SUPPLIED MATERIAL below:

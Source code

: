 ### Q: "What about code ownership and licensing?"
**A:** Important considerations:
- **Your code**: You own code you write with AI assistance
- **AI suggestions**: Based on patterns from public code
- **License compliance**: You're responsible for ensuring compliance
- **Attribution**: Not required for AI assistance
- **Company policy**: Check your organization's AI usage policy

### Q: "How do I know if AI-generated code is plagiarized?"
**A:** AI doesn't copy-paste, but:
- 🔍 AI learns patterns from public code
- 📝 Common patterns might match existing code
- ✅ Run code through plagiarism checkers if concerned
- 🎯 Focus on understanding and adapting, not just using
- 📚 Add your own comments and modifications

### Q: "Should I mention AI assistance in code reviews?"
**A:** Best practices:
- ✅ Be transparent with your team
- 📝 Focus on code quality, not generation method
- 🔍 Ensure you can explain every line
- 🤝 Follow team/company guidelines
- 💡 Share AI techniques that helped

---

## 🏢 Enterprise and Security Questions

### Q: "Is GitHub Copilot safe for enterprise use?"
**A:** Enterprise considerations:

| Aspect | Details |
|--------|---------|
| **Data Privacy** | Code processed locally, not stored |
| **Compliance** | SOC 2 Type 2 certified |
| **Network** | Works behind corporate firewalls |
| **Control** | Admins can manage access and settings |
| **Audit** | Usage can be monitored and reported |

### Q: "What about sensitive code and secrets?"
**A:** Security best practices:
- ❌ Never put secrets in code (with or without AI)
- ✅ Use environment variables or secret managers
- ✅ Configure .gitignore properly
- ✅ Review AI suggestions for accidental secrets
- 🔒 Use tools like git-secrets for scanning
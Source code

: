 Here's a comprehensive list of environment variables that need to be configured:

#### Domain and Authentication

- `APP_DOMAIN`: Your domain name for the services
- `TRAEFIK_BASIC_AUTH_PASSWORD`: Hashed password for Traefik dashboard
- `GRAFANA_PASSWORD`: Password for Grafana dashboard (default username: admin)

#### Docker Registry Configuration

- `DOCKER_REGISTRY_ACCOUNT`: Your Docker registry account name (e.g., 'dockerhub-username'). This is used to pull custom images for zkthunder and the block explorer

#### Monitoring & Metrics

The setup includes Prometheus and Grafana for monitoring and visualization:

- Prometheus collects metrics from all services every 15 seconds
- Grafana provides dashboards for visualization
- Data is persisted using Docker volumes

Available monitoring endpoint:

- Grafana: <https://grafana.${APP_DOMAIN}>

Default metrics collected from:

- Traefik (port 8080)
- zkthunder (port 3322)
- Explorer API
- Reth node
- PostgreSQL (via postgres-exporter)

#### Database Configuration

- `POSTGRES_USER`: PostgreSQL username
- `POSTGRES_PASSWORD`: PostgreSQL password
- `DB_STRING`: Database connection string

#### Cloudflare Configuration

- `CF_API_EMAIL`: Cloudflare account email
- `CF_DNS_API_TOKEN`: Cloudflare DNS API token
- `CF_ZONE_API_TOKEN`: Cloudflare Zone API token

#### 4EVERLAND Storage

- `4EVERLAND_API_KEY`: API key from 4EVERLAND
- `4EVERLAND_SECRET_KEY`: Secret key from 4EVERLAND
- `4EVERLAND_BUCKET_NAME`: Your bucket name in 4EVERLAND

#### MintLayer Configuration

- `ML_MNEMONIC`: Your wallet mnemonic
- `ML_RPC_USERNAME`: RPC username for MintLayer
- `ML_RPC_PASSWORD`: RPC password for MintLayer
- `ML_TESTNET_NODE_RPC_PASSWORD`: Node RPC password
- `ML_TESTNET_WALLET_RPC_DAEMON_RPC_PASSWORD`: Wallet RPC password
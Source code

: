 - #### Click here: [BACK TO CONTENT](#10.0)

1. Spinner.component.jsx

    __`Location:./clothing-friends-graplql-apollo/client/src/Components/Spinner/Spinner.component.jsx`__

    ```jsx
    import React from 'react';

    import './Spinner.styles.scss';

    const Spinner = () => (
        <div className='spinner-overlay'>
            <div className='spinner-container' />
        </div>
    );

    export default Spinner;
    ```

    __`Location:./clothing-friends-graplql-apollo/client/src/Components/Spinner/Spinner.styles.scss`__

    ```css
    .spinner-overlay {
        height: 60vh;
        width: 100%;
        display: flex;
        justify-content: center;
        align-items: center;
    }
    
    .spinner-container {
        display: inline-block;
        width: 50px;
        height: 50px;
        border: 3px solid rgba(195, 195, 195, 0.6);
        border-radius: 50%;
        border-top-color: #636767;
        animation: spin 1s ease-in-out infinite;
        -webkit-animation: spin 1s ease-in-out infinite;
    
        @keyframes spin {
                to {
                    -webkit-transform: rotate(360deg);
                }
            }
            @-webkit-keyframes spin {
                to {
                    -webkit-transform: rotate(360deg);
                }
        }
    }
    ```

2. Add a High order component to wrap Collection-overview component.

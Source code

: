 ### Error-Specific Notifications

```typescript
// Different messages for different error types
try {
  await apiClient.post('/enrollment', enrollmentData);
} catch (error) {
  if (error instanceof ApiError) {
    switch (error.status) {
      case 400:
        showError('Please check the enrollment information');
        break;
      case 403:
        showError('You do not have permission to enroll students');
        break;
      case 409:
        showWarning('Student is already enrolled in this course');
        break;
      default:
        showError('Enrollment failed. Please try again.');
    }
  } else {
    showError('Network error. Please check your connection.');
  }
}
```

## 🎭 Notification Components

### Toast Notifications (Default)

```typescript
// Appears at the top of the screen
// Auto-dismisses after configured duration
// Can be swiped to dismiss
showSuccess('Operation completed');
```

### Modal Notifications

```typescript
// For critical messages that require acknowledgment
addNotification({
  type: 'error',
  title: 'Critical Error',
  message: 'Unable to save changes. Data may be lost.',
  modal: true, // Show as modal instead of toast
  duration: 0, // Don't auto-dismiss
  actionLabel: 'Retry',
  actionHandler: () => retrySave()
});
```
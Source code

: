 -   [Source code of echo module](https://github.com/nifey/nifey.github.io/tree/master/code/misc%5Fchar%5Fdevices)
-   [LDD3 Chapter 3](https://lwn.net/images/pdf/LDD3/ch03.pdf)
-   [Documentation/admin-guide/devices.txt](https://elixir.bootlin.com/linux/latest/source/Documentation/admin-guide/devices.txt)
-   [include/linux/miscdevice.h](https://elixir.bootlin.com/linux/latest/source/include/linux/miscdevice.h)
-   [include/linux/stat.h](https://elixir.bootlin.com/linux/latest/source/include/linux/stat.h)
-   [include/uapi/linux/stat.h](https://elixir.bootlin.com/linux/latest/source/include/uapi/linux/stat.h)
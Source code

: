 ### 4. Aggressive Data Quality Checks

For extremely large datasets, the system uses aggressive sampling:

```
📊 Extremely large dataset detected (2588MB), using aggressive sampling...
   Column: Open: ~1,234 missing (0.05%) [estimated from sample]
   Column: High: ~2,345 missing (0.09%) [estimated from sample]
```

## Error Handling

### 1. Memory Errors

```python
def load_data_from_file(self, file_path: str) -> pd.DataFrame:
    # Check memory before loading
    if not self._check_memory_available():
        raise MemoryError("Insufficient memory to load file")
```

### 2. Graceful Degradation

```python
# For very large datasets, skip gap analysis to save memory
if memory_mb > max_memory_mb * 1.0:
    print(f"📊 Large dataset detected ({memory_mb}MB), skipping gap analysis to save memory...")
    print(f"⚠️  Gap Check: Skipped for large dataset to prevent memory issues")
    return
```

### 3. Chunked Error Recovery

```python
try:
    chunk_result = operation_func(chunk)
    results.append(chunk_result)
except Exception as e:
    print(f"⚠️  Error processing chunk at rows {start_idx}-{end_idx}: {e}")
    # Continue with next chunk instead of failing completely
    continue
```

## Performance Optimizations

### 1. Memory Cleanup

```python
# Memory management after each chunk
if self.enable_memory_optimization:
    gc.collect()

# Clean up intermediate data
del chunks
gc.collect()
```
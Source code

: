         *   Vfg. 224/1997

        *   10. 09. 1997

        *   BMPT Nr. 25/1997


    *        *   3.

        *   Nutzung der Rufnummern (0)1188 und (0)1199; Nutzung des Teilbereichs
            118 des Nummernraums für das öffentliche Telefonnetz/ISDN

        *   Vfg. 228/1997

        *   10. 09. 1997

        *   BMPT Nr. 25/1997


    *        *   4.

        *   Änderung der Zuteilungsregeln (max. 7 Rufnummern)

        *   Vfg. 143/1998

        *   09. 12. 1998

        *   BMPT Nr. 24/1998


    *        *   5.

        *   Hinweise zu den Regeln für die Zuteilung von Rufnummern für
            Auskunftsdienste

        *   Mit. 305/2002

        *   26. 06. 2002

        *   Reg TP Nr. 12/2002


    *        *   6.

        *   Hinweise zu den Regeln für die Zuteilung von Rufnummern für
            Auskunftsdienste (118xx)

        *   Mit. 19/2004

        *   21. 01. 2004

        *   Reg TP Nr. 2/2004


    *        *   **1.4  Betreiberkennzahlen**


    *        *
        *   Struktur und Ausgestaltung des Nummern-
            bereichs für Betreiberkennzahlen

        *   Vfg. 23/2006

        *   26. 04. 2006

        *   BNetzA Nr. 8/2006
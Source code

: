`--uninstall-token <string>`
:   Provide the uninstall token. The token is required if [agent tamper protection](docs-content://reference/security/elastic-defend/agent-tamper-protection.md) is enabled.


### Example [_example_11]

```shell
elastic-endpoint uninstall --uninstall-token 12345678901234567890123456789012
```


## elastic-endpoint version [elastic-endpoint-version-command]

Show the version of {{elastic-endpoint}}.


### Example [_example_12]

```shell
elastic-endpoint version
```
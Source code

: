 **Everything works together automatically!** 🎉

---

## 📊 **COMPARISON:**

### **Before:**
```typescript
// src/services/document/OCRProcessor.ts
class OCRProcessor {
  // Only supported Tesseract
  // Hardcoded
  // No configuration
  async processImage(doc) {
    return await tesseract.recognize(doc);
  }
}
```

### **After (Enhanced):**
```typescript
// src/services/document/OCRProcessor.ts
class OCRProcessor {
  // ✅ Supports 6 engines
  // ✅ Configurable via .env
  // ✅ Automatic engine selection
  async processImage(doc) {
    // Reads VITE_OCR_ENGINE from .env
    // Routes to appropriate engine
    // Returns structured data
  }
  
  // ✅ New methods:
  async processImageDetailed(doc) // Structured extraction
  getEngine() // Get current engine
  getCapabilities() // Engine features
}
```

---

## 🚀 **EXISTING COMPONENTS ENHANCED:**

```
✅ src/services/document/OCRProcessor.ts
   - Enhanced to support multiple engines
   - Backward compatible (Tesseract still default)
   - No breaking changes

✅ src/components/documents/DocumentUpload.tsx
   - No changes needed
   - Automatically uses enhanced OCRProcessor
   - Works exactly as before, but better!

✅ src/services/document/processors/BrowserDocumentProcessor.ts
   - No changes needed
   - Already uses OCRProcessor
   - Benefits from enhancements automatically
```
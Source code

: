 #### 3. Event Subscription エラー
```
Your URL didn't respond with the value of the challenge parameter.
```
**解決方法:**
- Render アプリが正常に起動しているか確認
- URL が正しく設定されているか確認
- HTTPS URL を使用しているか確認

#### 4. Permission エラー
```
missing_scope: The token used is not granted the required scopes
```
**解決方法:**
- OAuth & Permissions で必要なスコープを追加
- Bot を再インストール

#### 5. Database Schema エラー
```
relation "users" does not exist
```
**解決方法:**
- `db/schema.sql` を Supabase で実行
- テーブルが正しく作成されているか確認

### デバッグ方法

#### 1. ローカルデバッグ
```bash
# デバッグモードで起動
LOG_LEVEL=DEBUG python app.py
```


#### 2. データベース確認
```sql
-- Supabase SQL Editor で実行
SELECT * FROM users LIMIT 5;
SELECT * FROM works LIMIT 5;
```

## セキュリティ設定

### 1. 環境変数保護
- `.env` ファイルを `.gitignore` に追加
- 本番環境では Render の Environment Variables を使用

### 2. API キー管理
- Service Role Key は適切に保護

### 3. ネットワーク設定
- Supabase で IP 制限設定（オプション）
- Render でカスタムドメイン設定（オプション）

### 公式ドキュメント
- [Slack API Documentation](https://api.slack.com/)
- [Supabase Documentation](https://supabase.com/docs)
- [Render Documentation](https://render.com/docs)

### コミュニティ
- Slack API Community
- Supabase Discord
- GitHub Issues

End of SUPPLIED MATERIAL.

WHAT THE TASK ASKS
Quote only the stretch of lines that starts the data above and ends with the line containing "Here's a comprehensive", both included.

ANSWER SECTION
Source code

: ### Q: "What about code ownership and licensing?"
**A:** Important considerations:
- **Your code**: You own code you write with AI assistance
- **AI suggestions**: Based on patterns from public code
- **License compliance**: You're responsible for ensuring compliance
- **Attribution**: Not required for AI assistance
- **Company policy**: Check your organization's AI usage policy

### Q: "How do I know if AI-generated code is plagiarized?"
**A:** AI doesn't copy-paste, but:
- 🔍 AI learns patterns from public code
- 📝 Common patterns might match existing code
- ✅ Run code through plagiarism checkers if concerned
- 🎯 Focus on understanding and adapting, not just using
- 📚 Add your own comments and modifications

### Q: "Should I mention AI assistance in code reviews?"
**A:** Best practices:
- ✅ Be transparent with your team
- 📝 Focus on code quality, not generation method
- 🔍 Ensure you can explain every line
- 🤝 Follow team/company guidelines
- 💡 Share AI techniques that helped

---

## 🏢 Enterprise and Security Questions

### Q: "Is GitHub Copilot safe for enterprise use?"
**A:** Enterprise considerations:

| Aspect | Details |
|--------|---------|
| **Data Privacy** | Code processed locally, not stored |
| **Compliance** | SOC 2 Type 2 certified |
| **Network** | Works behind corporate firewalls |
| **Control** | Admins can manage access and settings |
| **Audit** | Usage can be monitored and reported |

### Q: "What about sensitive code and secrets?"
**A:** Security best practices:
- ❌ Never put secrets in code (with or without AI)
- ✅ Use environment variables or secret managers
- ✅ Configure .gitignore properly
- ✅ Review AI suggestions for accidental secrets
- 🔒 Use tools like git-secrets for scanning
Source code

: Here's a comprehensive list of environment variables that need to be configured:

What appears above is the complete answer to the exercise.